Dalam kesempatan tersebut, Syahrial menekankan bahwa Riau memiliki potensi ekonomi yang besar, namun belum sepenuhnya dioptimalkan. Ia menyebutkan, pertumbuhan ekonomi Riau pada 2025 mencapai 4,79 persen dengan kontribusi sekitar 5,08 persen terhadap perekonomian nasional.
"Dengan PDRB mencapai Rp1.201 triliun, Riau menjadi terbesar keenam nasional dan kedua di luar Jawa," ujarnya.
Meski demikian, ia mengakui masih terdapat tantangan, terutama pada struktur ekonomi yang masih didominasi sektor primer dan perdagangan, sementara hilirisasi belum berjalan maksimal. Dari sisi investasi, realisasi pada triwulan I 2026 tercatat sebesar Rp12,85 triliun.
"Ini menunjukkan potensi kita besar, tetapi dorongan ekonomi terutama dari investasi masih harus diperkuat," katanya.
Syahrial menegaskan bahwa pemerintah tidak bisa bekerja sendiri dalam mendorong transformasi ekonomi. Ia menyebut HIPMI sebagai salah satu aktor penting dalam menggerakkan dunia usaha.
"Transformasi ekonomi hanya bisa terjadi jika dunia usaha bergerak, dan HIPMI adalah salah satu aktor utama di situ," jelasnya.
Ia pun mendorong HIPMI untuk mulai merambah sektor hilirisasi, seperti industri pengolahan sawit, turunan migas, serta pengolahan hasil perkebunan dan perikanan.

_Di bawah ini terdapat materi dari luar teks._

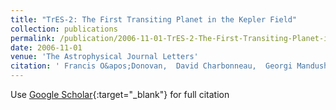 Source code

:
 ```yaml
---
title: "TrES-2: The First Transiting Planet in the Kepler Field"
collection: publications
permalink: /publication/2006-11-01-TrES-2-The-First-Transiting-Planet-in-the-Kepler-Field
date: 2006-11-01
venue: 'The Astrophysical Journal Letters'
citation: ' Francis O&apos;Donovan,  David Charbonneau,  Georgi Mandushev,  Edward Dunham,  David Latham,  Guillermo Torres,  Alessandro Sozzetti,  Timothy Brown,  John Trauger,  Juan Belmonte,  Markus Rabus,  José Almenara,  Roi Alonso,  Hans Deeg,  Gilbert Esquerdo,  Emilio Falco,  Lynne Hillenbrand,  Anna Roussanova,  Robert Stefanik,  Joshua Winn, &quot;TrES-2: The First Transiting Planet in the Kepler Field.&quot; The Astrophysical Journal Letters, 2006.'
---
```

Use [Google Scholar](https://scholar.google.com/scholar?q=TrES+2:+The+First+Transiting+Planet+in+the+Kepler+Field){:target="_blank"} for full citation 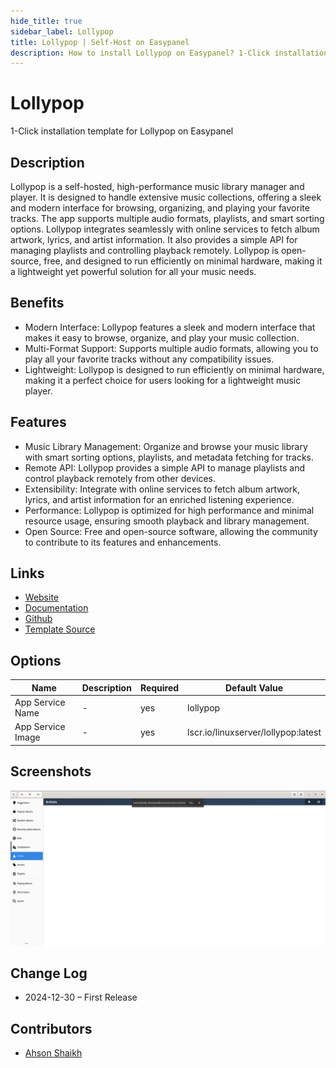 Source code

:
 ```yaml
---
hide_title: true
sidebar_label: Lollypop
title: Lollypop | Self-Host on Easypanel
description: How to install Lollypop on Easypanel? 1-Click installation template for Lollypop on Easypanel
---
```


<!-- generated -->

# Lollypop

1-Click installation template for Lollypop on Easypanel

## Description

Lollypop is a self-hosted, high-performance music library manager and player. It is designed to handle extensive music collections, offering a sleek and modern interface for browsing, organizing, and playing your favorite tracks. The app supports multiple audio formats, playlists, and smart sorting options. Lollypop integrates seamlessly with online services to fetch album artwork, lyrics, and artist information. It also provides a simple API for managing playlists and controlling playback remotely. Lollypop is open-source, free, and designed to run efficiently on minimal hardware, making it a lightweight yet powerful solution for all your music needs.

## Benefits

- Modern Interface: Lollypop features a sleek and modern interface that makes it easy to browse, organize, and play your music collection.
- Multi-Format Support: Supports multiple audio formats, allowing you to play all your favorite tracks without any compatibility issues.
- Lightweight: Lollypop is designed to run efficiently on minimal hardware, making it a perfect choice for users looking for a lightweight music player.

## Features

- Music Library Management: Organize and browse your music library with smart sorting options, playlists, and metadata fetching for tracks.
- Remote API: Lollypop provides a simple API to manage playlists and control playback remotely from other devices.
- Extensibility: Integrate with online services to fetch album artwork, lyrics, and artist information for an enriched listening experience.
- Performance: Lollypop is optimized for high performance and minimal resource usage, ensuring smooth playback and library management.
- Open Source: Free and open-source software, allowing the community to contribute to its features and enhancements.

## Links

- [Website](https://lollypop.app/)
- [Documentation](https://lollypop.app/docs/)
- [Github](https://github.com/linuxserver/lollypop)
- [Template Source](https://github.com/easypanel-io/templates/tree/main/templates/lollypop)

## Options

Name | Description | Required | Default Value
-|-|-|-
App Service Name | - | yes | lollypop
App Service Image | - | yes | lscr.io/linuxserver/lollypop:latest

## Screenshots

![Lollypop Screenshot](./assets/screenshot.png)

## Change Log

- 2024-12-30 – First Release

## Contributors

- [Ahson Shaikh](https://github.com/Ahson-Shaikh)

"Di situlah letak nilai tambah ekonomi Riau yang harus dimaksimalkan," tambahnya.
Selain itu, HIPMI juga diminta memperkuat investasi daerah, khususnya melalui peran pengusaha lokal dalam mendorong Penanaman Modal Dalam Negeri (PMDN) yang saat ini mencapai Rp9,6 triliun.
Syahrial juga mengingatkan pentingnya adaptasi terhadap ekonomi masa depan melalui digitalisasi, inovasi, dan ekonomi hijau, serta mendorong HIPMI menjadi pencipta lapangan kerja.

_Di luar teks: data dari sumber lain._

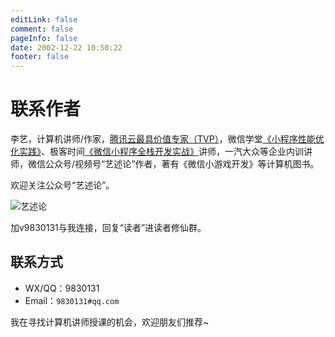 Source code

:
 ```yaml
---
editLink: false
comment: false
pageInfo: false
date: 2002-12-22 10:50:22
footer: false
---
```

# 联系作者

李艺，计算机讲师/作家，[腾讯云最具价值专家（TVP）](https://cloud.tencent.com/tvp/124)，微信学堂[《小程序性能优化实践》](https://developers.weixin.qq.com/community/business/course/000606628dc2e86dc0ddcbb115940d)、极客时间[《微信小程序全栈开发实战》](http://gk.link/a/10AdC)讲师，一汽大众等企业内训讲师，微信公众号/视频号“艺述论”作者，著有《微信小游戏开发》等计算机图书。

欢迎关注公众号“艺述论”。

![艺述论](/yslqrcode.jpg)

加v9830131与我连接，回复“读者”进读者修仙群。

## 联系方式

- WX/QQ：9830131
- Email：`9830131#qq.com`

我在寻找计算机讲师授课的机会，欢迎朋友们推荐~ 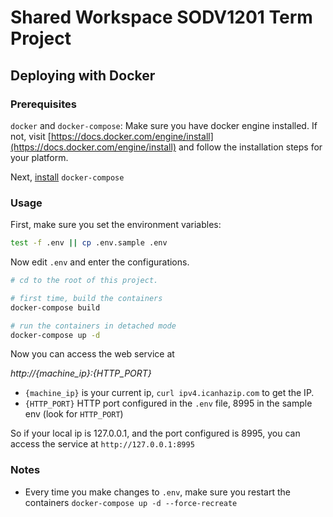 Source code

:# Shared Workspace SODV1201 Term Project

## Deploying with Docker

### Prerequisites

`docker` and `docker-compose`: Make sure you have docker engine installed. If not, visit [https://docs.docker.com/engine/install](https://docs.docker.com/engine/install) and follow the installation steps for your platform.

Next, [install](https://docs.docker.com/compose/install/) `docker-compose`

### Usage

First, make sure you set the environment variables:

```sh
test -f .env || cp .env.sample .env
```

Now edit `.env` and enter the configurations.

```sh
# cd to the root of this project.

# first time, build the containers
docker-compose build

# run the containers in detached mode
docker-compose up -d
```

Now you can access the web service at

*http://{machine_ip}:{HTTP_PORT}*
 - `{machine_ip}` is your current ip, `curl ipv4.icanhazip.com` to get the IP.
 - `{HTTP_PORT}` HTTP port configured in the `.env` file, 8995 in the sample env (look for `HTTP_PORT`)

So if your local ip is 127.0.0.1, and the port configured is 8995, you can access the service at `http://127.0.0.1:8995`

### Notes

 - Every time you make changes to `.env`, make sure you restart the containers `docker-compose up -d --force-recreate`
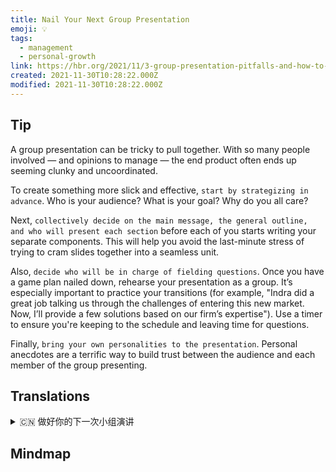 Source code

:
 ```yaml
---
title: Nail Your Next Group Presentation
emoji: 💡
tags:
  - management
  - personal-growth
link: https://hbr.org/2021/11/3-group-presentation-pitfalls-and-how-to-avoid-them?utm_medium=email&utm_source=newsletter_daily&utm_campaign=mtod_notactsubs
created: 2021-11-30T10:28:22.000Z
modified: 2021-11-30T10:28:22.000Z
---
```


## Tip

A group presentation can be tricky to pull together. With so many people involved — and opinions to manage — the end product often ends up seeming clunky and uncoordinated.

To create something more slick and effective, `start by strategizing in advance`. Who is your audience? What is your goal? Why do you all care?

Next, `collectively decide on the main message, the general outline, and who will present each section` before each of you starts writing your separate components. This will help you avoid the last-minute stress of trying to cram slides together into a seamless unit.

Also, `decide who will be in charge of fielding questions`. Once you have a game plan nailed down, rehearse your presentation as a group. It’s especially important to practice your transitions (for example, "Indra did a great job talking us through the challenges of entering this new market. Now, I’ll provide a few solutions based on our firm’s expertise"). Use a timer to ensure you're keeping to the schedule and leaving time for questions.

Finally, `bring your own personalities to the presentation`. Personal anecdotes are a terrific way to build trust between the audience and each member of the group presenting.

## Translations

<details>
   <summary>🇨🇳 做好你的下一次小组演讲</summary>

一个小组演讲可能会很棘手。由于有这么多人参与其中——并需要管理不同的意见——最终产品往往看起来笨拙且不协调。

要想创造出更灵活和有效的东西，首先要提前制定策略。谁是你的听众?你的目标是什么?为什么你们都关心这些?

接下来，共同决定主要信息、大纲，以及在你们开始写各自的部分之前由谁来呈现每个部分。这将帮助你避免最后一刻试图把幻灯片塞入一个无缝单元的压力。

此外，决定谁将负责回答问题。

一旦你确定了游戏计划，就可以集体排练你的演示文稿。 特别重要的是要练习过渡（例如，“Indra 在向我们介绍进入这个新市场的挑战方面做得很好，现在，我将根据我们公司的专业知识提供一些解决方案”）。 用一个计时器来确保你按照计划进行，并留出时间回答问题。

最后，展示你自己的个性。 个人趣闻轶事是在听众和每一位演讲者之间建立信任的极好方式。

</details>

## Mindmap

![]()
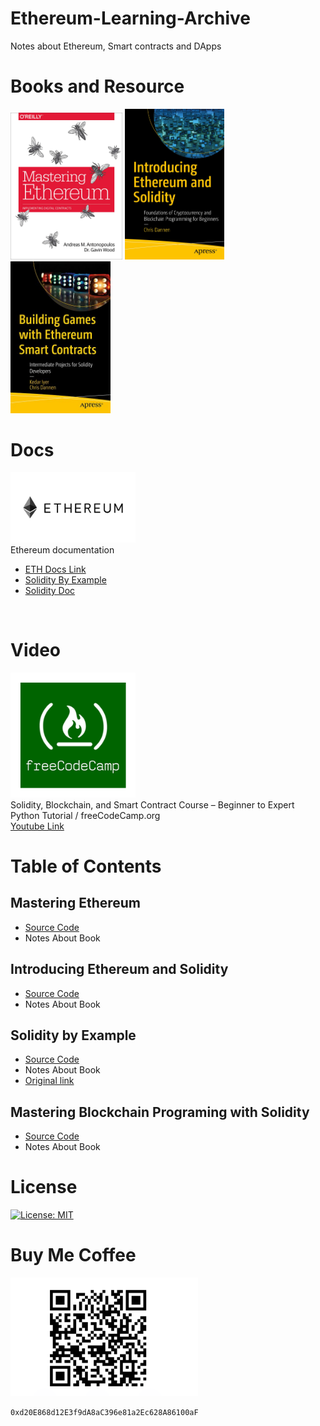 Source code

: # Ethereum-Learning-Archive
Notes about Ethereum, Smart contracts and DApps



# Books and Resource
<div>
<img src="img/msEth.jpg" width="179">
<img src="img/int.jpg" width="159">
<img src="img/BGame.jpg" width="160">
</div>


# Docs
<img src="img/eth.png" width="200"><br>
Ethereum documentation<br>
* [ETH Docs Link](https://ethereum.org/en/developers/docs/)
* [Solidity By Example](https://solidity-by-example.org/)
* [Solidity Doc](https://docs.soliditylang.org/en/v0.8.11/)
<br>


# Video
<img src="img/free.png" width="200"><br>
Solidity, Blockchain, and Smart Contract Course – Beginner to Expert Python Tutorial / freeCodeCamp.org<br>
[Youtube Link](https://www.youtube.com/watch?v=M576WGiDBdQ&ab_channel=freeCodeCamp.org)


# Table of Contents

## Mastering Ethereum
* [Source Code](https://github.com/ErdemOzgen/)
* Notes About Book
  
## Introducing Ethereum and Solidity
* [Source Code](https://github.com/ErdemOzgen/)
* Notes About Book

## Solidity by Example
* [Source Code](https://github.com/ErdemOzgen/)
* Notes About Book
* [Original link](https://solidity-by-example.org/)

## Mastering Blockchain Programing with Solidity
* [Source Code](https://github.com/ErdemOzgen/)
* Notes About Book



# License

[![License: MIT](https://img.shields.io/badge/License-MIT-yellow.svg)](https://opensource.org/licenses/MIT)

# Buy Me Coffee

<img src="img/wallet.png" width="300">

``` 0xd20E868d12E3f9dA8aC396e81a2Ec628A86100aF ```
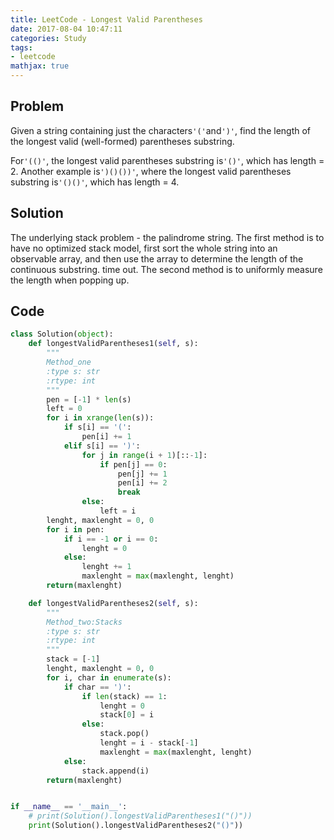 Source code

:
 ```yaml
---
title: LeetCode - Longest Valid Parentheses
date: 2017-08-04 10:47:11
categories: Study
tags:
- leetcode
mathjax: true
---
```


## Problem

Given a string containing just the characters`'('`and`')'`, find the length of the longest valid (well-formed) parentheses substring.

For`'(()'`, the longest valid parentheses substring is`'()'`, which has length = 2.
Another example is`')()())'`, where the longest valid parentheses substring is`'()()'`, which has length = 4.

<!--more-->

## Solution

The underlying stack problem - the palindrome string.
The first method is to have no optimized stack model, first sort the whole string into an observable array, and then use the array to determine the length of the continuous substring. time out.
The second method is to uniformly measure the length when popping up.

## Code

```python
class Solution(object):
    def longestValidParentheses1(self, s):
        """
        Method_one
        :type s: str
        :rtype: int
        """
        pen = [-1] * len(s)
        left = 0
        for i in xrange(len(s)):
            if s[i] == '(':
                pen[i] += 1
            elif s[i] == ')':
                for j in range(i + 1)[::-1]:
                    if pen[j] == 0:
                        pen[j] += 1
                        pen[i] += 2
                        break
                else:
                    left = i
        lenght, maxlenght = 0, 0
        for i in pen:
            if i == -1 or i == 0:
                lenght = 0
            else:
                lenght += 1
                maxlenght = max(maxlenght, lenght)
        return(maxlenght)

    def longestValidParentheses2(self, s):
        """
        Method_two:Stacks
        :type s: str
        :rtype: int
        """
        stack = [-1]
        lenght, maxlenght = 0, 0
        for i, char in enumerate(s):
            if char == ')':
                if len(stack) == 1:
                    lenght = 0
                    stack[0] = i
                else:
                    stack.pop()
                    lenght = i - stack[-1]
                    maxlenght = max(maxlenght, lenght)
            else:
                stack.append(i)
        return(maxlenght)


if __name__ == '__main__':
    # print(Solution().longestValidParentheses1("()"))
    print(Solution().longestValidParentheses2("()"))
```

"Ekonomi yang kuat adalah ekonomi yang mampu menyerap tenaga kerja," tegasnya.
Sementara itu, Ketua Umum BPD HIPMI Riau, Migo Mufartha, menyatakan komitmennya untuk memperkuat ekonomi dari level bawah melalui penciptaan pelaku usaha baru.

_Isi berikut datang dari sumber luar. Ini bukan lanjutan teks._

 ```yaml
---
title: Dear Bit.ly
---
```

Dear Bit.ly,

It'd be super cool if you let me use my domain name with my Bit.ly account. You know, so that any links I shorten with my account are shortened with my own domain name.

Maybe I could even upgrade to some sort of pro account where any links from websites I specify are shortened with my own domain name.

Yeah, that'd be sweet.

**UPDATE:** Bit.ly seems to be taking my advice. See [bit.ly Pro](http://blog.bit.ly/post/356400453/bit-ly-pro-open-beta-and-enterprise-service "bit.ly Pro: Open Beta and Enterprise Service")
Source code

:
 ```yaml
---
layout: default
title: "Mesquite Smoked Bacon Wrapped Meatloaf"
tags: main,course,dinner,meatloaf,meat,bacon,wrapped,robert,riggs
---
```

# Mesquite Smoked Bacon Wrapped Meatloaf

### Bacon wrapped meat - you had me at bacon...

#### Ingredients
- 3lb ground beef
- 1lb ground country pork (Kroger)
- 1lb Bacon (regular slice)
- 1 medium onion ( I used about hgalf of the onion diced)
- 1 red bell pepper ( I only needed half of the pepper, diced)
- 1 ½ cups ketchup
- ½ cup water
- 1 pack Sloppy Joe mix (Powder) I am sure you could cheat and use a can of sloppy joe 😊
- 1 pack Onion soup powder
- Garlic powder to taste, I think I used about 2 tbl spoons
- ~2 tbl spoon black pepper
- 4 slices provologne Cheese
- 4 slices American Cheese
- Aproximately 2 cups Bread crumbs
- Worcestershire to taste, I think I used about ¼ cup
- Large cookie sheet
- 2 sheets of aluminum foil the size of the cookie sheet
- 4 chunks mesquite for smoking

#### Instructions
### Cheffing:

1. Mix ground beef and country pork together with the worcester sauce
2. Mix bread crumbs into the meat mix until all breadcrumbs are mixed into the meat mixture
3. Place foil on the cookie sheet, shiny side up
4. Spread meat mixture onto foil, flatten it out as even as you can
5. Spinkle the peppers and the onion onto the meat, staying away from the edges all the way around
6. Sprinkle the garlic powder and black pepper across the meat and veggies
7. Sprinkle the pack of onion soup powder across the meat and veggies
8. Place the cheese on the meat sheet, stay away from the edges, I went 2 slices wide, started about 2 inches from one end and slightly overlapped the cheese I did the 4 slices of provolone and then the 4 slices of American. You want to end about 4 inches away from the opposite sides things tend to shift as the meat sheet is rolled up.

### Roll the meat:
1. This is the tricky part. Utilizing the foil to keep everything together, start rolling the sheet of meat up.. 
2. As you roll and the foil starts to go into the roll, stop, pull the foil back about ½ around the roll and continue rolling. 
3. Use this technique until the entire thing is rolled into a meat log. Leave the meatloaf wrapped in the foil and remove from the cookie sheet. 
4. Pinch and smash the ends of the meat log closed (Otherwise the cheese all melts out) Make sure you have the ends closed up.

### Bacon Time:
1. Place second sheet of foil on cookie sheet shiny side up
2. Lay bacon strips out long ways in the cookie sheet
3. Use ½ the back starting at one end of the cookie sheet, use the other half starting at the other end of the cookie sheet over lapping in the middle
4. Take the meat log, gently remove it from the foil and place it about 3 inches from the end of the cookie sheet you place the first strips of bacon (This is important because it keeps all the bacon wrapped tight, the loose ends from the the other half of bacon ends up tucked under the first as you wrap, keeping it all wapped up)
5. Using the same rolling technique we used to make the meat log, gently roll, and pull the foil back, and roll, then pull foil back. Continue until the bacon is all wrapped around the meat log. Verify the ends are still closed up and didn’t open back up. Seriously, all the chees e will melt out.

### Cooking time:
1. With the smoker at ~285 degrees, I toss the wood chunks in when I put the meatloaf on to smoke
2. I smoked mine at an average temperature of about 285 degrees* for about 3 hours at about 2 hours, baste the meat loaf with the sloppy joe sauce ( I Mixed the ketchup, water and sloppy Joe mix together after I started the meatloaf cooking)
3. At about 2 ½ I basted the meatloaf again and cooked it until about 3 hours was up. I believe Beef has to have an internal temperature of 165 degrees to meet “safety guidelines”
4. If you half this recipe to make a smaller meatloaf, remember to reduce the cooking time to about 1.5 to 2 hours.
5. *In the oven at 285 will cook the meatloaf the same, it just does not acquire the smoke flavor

"Selama kepengurusan kami tiga tahun ini, kami menargetkan menciptakan seribu UMKM baru agar roda ekonomi di bawah terus berputar," ujarnya.
Ia menilai penguatan sektor akar rumput akan berdampak besar terhadap pertumbuhan ekonomi secara berkelanjutan, sekaligus mendukung target nasional.
"Ke depan, HIPMI Riau akan tetap menjadi mitra strategis pemerintah daerah untuk menampung aspirasi pelaku usaha di daerah dan mengubahnya menjadi peluang," tutupnya.